##### Source material #####

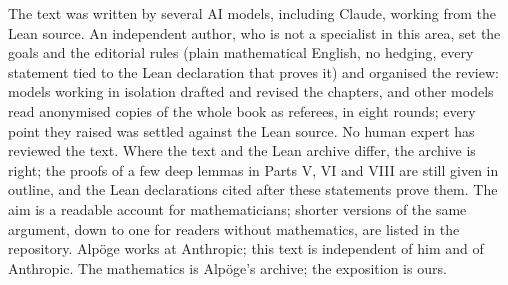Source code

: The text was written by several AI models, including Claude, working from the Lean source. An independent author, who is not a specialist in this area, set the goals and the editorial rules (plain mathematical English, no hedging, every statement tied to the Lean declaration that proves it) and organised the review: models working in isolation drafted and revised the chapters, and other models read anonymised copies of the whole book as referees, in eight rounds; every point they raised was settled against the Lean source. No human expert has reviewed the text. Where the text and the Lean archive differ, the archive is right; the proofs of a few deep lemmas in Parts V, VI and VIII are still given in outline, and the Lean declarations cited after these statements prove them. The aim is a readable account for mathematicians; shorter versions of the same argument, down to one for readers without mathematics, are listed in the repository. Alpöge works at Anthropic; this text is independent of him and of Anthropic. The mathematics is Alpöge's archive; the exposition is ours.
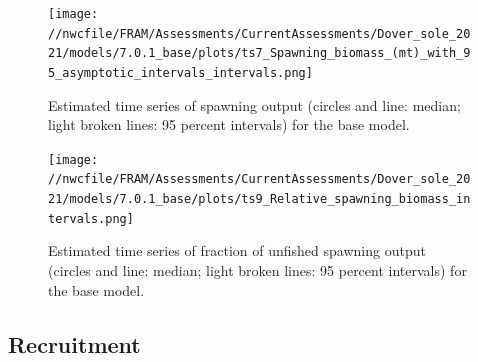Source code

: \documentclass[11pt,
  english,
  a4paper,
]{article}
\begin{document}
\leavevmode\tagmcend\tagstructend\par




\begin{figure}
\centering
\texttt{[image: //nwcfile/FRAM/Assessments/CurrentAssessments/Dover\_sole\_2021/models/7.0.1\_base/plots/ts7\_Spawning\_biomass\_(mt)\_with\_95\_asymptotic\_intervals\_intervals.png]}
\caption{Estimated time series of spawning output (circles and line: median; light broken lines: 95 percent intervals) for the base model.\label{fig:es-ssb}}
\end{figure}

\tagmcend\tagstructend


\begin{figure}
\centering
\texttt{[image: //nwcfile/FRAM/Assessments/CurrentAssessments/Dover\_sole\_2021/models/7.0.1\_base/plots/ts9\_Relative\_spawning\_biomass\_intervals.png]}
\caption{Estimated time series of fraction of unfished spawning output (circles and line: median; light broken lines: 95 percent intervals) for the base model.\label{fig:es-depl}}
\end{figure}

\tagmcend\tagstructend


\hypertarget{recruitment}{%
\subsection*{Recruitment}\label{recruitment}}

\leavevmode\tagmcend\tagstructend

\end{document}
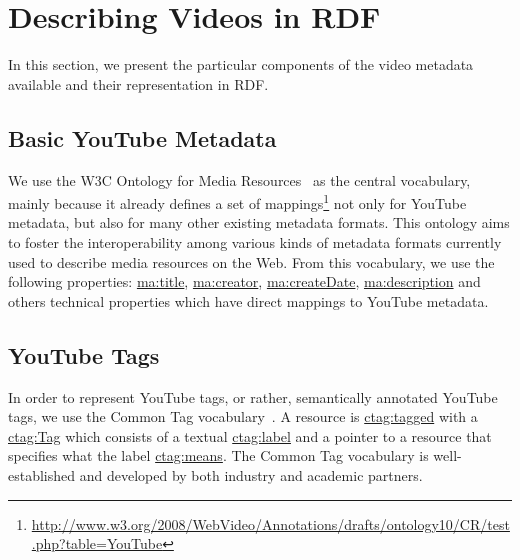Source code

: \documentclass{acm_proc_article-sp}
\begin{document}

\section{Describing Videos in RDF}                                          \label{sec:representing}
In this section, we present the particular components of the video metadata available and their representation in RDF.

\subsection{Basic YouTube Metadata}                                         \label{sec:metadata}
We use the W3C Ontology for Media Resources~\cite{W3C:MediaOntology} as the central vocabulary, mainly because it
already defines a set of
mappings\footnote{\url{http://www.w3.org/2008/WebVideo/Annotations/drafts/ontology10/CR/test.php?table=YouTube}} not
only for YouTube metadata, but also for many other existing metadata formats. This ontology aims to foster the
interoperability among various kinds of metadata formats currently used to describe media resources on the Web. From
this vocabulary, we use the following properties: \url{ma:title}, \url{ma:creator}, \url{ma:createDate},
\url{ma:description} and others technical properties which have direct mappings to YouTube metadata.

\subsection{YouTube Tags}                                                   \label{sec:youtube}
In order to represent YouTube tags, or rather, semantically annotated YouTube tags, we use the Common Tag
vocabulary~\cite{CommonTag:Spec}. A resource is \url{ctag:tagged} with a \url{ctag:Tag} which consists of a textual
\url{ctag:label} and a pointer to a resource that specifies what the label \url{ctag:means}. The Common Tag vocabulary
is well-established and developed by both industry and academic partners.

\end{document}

#####
##### Source material #####

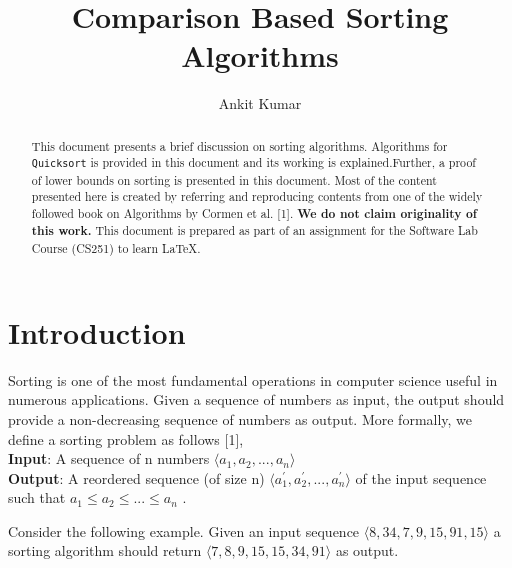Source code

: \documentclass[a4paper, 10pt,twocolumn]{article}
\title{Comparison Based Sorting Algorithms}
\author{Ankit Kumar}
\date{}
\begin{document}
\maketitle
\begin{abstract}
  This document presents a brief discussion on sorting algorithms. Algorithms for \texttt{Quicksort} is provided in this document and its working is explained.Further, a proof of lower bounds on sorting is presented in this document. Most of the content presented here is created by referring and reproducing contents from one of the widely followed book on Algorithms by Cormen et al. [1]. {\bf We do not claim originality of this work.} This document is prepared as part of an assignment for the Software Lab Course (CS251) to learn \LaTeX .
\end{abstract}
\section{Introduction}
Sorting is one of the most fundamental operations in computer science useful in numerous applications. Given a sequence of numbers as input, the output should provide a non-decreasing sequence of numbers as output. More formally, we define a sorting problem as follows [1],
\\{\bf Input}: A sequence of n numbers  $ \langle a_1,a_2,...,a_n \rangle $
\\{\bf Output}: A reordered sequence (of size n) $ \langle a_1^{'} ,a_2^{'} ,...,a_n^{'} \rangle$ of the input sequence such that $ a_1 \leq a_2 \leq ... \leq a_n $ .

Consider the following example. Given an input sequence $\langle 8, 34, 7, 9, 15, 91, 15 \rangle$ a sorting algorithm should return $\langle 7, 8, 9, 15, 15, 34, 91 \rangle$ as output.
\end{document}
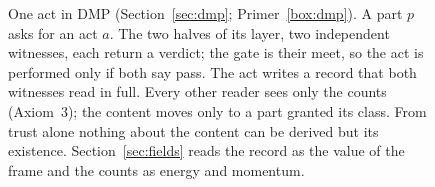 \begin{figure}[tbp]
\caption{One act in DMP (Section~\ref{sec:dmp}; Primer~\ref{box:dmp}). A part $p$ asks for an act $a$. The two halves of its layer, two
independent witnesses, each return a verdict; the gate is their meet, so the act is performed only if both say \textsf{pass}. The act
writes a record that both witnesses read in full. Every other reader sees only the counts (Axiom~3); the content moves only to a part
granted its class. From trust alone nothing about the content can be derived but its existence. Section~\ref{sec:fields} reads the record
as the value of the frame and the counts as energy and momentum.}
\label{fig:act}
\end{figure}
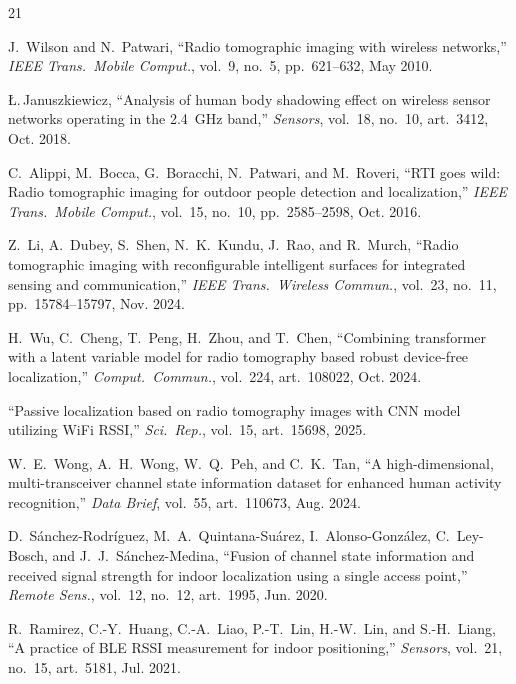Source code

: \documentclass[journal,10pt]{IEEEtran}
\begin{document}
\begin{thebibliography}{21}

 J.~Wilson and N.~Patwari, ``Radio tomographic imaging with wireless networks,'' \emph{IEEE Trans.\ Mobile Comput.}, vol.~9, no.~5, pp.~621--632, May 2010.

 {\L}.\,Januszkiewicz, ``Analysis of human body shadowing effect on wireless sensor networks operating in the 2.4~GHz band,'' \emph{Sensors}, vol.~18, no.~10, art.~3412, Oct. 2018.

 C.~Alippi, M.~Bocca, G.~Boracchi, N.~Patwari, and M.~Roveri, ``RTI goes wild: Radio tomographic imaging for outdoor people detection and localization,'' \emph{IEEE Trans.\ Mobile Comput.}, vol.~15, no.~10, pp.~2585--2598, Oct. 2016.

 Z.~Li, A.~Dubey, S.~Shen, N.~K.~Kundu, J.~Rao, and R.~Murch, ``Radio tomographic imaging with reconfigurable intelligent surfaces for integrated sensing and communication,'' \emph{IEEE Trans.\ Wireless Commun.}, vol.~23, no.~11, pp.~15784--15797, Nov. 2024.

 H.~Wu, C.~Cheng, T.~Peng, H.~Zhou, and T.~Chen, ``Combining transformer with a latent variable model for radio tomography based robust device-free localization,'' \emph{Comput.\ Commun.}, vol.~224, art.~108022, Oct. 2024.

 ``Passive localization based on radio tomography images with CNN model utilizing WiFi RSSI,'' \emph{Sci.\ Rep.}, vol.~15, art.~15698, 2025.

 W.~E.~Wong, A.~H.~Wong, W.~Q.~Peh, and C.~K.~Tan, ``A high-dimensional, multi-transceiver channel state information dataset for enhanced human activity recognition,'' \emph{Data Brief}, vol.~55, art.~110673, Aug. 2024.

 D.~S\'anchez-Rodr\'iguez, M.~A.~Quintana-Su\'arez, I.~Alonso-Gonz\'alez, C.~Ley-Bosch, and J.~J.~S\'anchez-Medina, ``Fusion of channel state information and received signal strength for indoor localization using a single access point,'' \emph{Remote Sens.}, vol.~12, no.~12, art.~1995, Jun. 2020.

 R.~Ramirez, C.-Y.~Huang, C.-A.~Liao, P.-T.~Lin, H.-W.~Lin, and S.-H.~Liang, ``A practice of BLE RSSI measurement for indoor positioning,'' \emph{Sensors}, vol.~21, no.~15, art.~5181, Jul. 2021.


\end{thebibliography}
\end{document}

#####
##### Source material #####

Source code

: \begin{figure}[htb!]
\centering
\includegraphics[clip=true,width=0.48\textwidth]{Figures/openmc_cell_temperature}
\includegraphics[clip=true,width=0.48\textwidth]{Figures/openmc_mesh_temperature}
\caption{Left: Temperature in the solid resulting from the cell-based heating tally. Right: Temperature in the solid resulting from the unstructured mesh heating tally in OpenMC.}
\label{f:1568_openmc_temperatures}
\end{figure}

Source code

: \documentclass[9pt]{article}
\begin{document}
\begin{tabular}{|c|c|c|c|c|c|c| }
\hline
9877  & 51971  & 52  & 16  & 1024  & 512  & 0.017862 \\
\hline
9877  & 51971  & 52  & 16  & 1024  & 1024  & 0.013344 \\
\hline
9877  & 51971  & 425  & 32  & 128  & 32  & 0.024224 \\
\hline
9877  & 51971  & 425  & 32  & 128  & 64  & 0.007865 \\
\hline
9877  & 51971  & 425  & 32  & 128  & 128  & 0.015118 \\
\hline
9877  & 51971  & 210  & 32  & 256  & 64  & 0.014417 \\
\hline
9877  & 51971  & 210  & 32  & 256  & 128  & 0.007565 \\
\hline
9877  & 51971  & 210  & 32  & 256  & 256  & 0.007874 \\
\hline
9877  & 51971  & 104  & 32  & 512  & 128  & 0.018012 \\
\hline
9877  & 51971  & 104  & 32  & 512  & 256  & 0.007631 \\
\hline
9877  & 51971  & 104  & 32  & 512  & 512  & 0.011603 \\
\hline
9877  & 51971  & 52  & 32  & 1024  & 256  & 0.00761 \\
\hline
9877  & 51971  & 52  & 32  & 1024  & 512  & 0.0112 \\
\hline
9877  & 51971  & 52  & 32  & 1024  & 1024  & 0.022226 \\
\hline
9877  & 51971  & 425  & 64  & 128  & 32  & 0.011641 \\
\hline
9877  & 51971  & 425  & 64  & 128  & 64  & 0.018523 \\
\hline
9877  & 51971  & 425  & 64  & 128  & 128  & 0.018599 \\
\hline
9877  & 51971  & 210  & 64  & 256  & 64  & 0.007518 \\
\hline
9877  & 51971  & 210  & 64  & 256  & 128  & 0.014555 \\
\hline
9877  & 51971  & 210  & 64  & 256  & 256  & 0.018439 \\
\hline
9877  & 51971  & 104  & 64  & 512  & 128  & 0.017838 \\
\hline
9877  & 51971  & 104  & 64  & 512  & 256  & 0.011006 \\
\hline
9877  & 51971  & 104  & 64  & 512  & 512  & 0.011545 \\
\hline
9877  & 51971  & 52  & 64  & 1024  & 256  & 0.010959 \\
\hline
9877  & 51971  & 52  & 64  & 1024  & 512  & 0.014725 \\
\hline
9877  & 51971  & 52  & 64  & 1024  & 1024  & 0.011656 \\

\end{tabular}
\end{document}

#####

Exercise objective -
Every line that holds the word "Estimated" should be copied from the listing.

Solution to this task -
\caption{Estimated time series of spawning output (circles and line: median; light broken lines: 95 percent intervals) for the base model.\label{fig:es-ssb}}
\caption{Estimated time series of fraction of unfished spawning output (circles and line: median; light broken lines: 95 percent intervals) for the base model.\label{fig:es-depl}}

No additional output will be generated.